Problem statement ->
Read the lines below, and copy any that contain the string "Resets".

Items from a dataset
>>>>

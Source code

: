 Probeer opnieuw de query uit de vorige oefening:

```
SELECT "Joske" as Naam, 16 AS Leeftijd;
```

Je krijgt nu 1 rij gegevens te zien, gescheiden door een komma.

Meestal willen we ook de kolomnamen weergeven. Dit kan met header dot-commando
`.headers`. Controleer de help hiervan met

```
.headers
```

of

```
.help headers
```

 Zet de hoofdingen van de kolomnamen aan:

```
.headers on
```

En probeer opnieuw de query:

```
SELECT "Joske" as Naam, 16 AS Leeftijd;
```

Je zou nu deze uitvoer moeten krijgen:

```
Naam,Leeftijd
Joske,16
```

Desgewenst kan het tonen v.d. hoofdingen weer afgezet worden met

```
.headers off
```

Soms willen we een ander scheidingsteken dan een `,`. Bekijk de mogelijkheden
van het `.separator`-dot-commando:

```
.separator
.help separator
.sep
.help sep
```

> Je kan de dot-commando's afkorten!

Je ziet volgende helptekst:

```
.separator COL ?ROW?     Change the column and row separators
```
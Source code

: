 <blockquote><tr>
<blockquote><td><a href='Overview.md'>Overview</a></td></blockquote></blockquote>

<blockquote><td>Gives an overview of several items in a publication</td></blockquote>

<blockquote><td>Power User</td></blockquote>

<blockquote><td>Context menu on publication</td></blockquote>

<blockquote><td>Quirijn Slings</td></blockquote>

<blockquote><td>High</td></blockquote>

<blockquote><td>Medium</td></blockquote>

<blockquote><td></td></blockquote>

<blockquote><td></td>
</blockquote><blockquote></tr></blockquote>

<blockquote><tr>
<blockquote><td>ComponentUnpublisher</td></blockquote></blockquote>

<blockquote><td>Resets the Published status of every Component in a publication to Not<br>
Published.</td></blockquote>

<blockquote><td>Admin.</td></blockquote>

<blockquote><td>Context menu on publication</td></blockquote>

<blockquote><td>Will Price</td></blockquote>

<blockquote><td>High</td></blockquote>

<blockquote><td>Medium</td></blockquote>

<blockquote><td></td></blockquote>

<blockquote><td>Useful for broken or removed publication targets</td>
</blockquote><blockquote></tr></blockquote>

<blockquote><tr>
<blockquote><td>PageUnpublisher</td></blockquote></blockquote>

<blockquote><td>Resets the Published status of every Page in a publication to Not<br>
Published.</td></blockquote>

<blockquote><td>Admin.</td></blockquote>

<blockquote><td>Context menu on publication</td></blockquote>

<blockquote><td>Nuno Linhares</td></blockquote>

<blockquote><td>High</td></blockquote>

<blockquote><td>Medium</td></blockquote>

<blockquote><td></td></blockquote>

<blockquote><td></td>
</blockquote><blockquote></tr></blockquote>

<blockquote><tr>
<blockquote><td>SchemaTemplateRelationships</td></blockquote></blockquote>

<<<<

Worked solution ->
<blockquote><td>Resets the Published status of every Component in a publication to Not<br>
<blockquote><td>Resets the Published status of every Page in a publication to Not<br>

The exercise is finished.